Induction of Galectin-1 in HIV- infected CD4+ T cells counteracts viral replication

JULIA RUBIONE; JORGE GEFFNER; GABRIEL RABINOVICH; GABRIEL DUETTE; KARINA MARIÑO; MATÍAS OSTROWSKI; PEHUEN PEREYRA GERBER; MARTA TOSCANO

Simposio; GlycoAr 2016; 2016

The sequential action of glycosyltransferases and glycosidases are responsible for modifying cell surface´s glycans (cellular glycome). These changes can either expose or mask ligands for endogenous lectins, such as Galectins (Gal). Extracellular Gal-1 has important immunomodulatory functions by selectively deleting Th1 and Th17 cells and enabling the expansion of regulatory T cells. Herein, we show that in vitro infection of CD4+ T cells remarkably induces the expression and secretion of Gal-1. Moreover, HIV-infected cells exhibit an increase binding of extracellular Gal-1 to their surface, suggesting that during HIV infection the cellular glycome is modified.
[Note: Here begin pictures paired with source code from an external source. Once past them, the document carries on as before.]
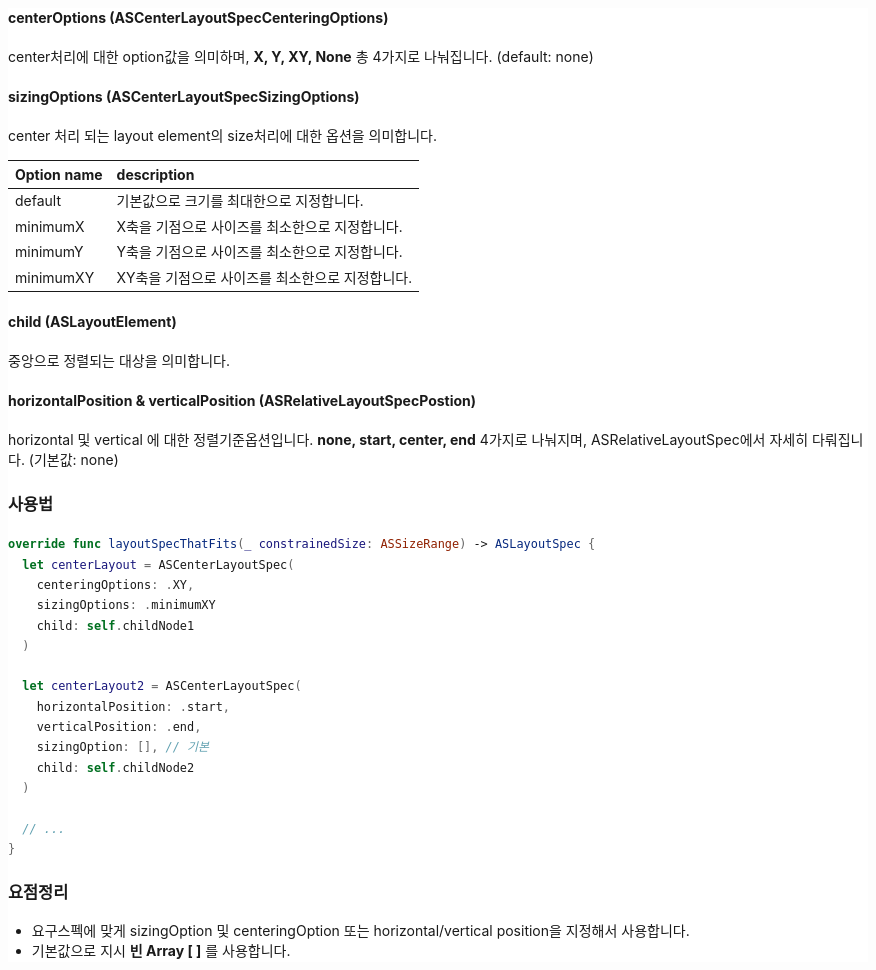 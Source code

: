 #### centerOptions \(ASCenterLayoutSpecCenteringOptions\)

center처리에 대한 option값을 의미하며, **X, Y, XY, None** 총 4가지로 나눠집니다. \(default: none\)

#### sizingOptions \(ASCenterLayoutSpecSizingOptions\)

center 처리 되는 layout element의 size처리에 대한 옵션을 의미합니다.

| Option name | description                                     |
| :---------- | :---------------------------------------------- |
| default     | 기본값으로 크기를 최대한으로 지정합니다.        |
| minimumX    | X축을 기점으로 사이즈를 최소한으로 지정합니다.  |
| minimumY    | Y축을 기점으로 사이즈를 최소한으로 지정합니다.  |
| minimumXY   | XY축을 기점으로 사이즈를 최소한으로 지정합니다. |

####

#### child \(ASLayoutElement\)

중앙으로 정렬되는 대상을 의미합니다.

#### horizontalPosition & verticalPosition \(ASRelativeLayoutSpecPostion\)

horizontal 및 vertical 에 대한 정렬기준옵션입니다. **none, start, center, end** 4가지로 나눠지며, ASRelativeLayoutSpec에서 자세히 다뤄집니다. \(기본값: none\)

### 사용법

```swift
override func layoutSpecThatFits(_ constrainedSize: ASSizeRange) -> ASLayoutSpec {
  let centerLayout = ASCenterLayoutSpec(
    centeringOptions: .XY,
    sizingOptions: .minimumXY
    child: self.childNode1
  )

  let centerLayout2 = ASCenterLayoutSpec(
    horizontalPosition: .start,
    verticalPosition: .end,
    sizingOption: [], // 기본
    child: self.childNode2
  )

  // ...
}
```

### 요점정리

- 요구스펙에 맞게 sizingOption 및 centeringOption 또는 horizontal/vertical position을 지정해서 사용합니다.
- 기본값으로 지시 **빈 Array \[ \]** 를 사용합니다.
Interference RNA-mediated inhibition of Gal-1 expression led to enhanced replication of HIV. These results suggest that by inducing Gal-1 expression, CD4+ T cells autonomously counteract HIV propagation. We are currently characterizing the mechanisms responsible for triggering Gal-1 expression in HIV-infected cells and those involved in inhibiting viral replication.